Mum is in her fourth week in hospital. Every day I make the exhausting journey there and back to provide some sort of familiarity. Little did we know when she was admitted on 17 September that she would be in for so long. They are still fighting the infection and the pain. She's on her third type of antibiotic and swallowing a cocktail of painkillers. She has been poked and prodded with needles for all manner of tests and x-rayed a few times, all to no avail and no nearer to a cure or care plan. She is in a ward for the elderly and most of them, as far as I can tell, have lost their marbles. Purely because of the unfamiliarity of the place, the pain and the infection, my mother is slowly joining them. She doesn't always realise she is in hospital. If she leaves her room to go for tests, she thinks she is being taken to another part of London, when in reality her bed has just been wheeled downstairs. Sometimes her ramblings make no sense at all. The mum I took to A&E four weeks ago is not the same woman. She's worse. This is a woman who, four weeks ago, was reading the newspapers and hungrily devouring the news on TV.
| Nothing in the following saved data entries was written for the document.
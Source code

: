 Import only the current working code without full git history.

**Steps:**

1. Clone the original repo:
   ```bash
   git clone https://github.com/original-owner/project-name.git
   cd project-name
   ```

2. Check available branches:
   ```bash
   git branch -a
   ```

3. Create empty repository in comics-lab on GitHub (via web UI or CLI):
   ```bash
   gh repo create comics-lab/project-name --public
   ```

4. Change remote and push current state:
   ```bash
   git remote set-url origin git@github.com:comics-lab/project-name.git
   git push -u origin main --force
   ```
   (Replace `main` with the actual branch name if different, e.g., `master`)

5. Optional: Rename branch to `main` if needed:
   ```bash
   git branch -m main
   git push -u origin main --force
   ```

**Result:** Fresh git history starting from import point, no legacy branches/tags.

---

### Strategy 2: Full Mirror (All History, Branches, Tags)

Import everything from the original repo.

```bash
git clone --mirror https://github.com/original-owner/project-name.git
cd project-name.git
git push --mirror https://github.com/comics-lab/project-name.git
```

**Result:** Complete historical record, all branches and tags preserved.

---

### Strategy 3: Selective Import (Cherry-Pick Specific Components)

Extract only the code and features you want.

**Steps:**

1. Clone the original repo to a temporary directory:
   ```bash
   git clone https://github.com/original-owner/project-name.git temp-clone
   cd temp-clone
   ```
I seek advice and an update on mum's progress from the young junior doctor who sits at the nurse's station glued to her computer screen. I might add she is the only doctor I am able to approach, because the consultants keep well out of sight on the wards during visiting times. The young doctor, fresh out of uni, looks like a rabbit in headlights every time I enquire about mum's progress. A few days ago she attempted to put a cannula in mum's arm, spent a good half hour, preparing, feeling for bulbous veins, bathing the arm in antiseptic and feeling for veins again. Each time she inserted the needle, mum shot six feet into the air and screamed with the pain and the doctor had to admit defeat after two attempts. A nurse came along and did the procedure painlessly in 2 minutes.
Before every meal (breakfast, lunch and supper) they test her blood sugar. A needle prick in the end of the finger to draw blood which is then measured for blood sugar levels. They always come back within the normal range. Quite why this is necessary over a period of at least a week is questionable. Mum is not, and never has been, diabetic. They could surely establish that in a few days of finger pricking tests, but, no, the relentless finger pricking continues.
My mother is 94 and should be enjoying her last days. The leg ulcer is already causing immense pain, so quite why she needs to be subjected to more with pointless tests which get us no further, I don't know. I am worried she is becoming institutionalised and may have transgressed into a la-la world from which she will never return.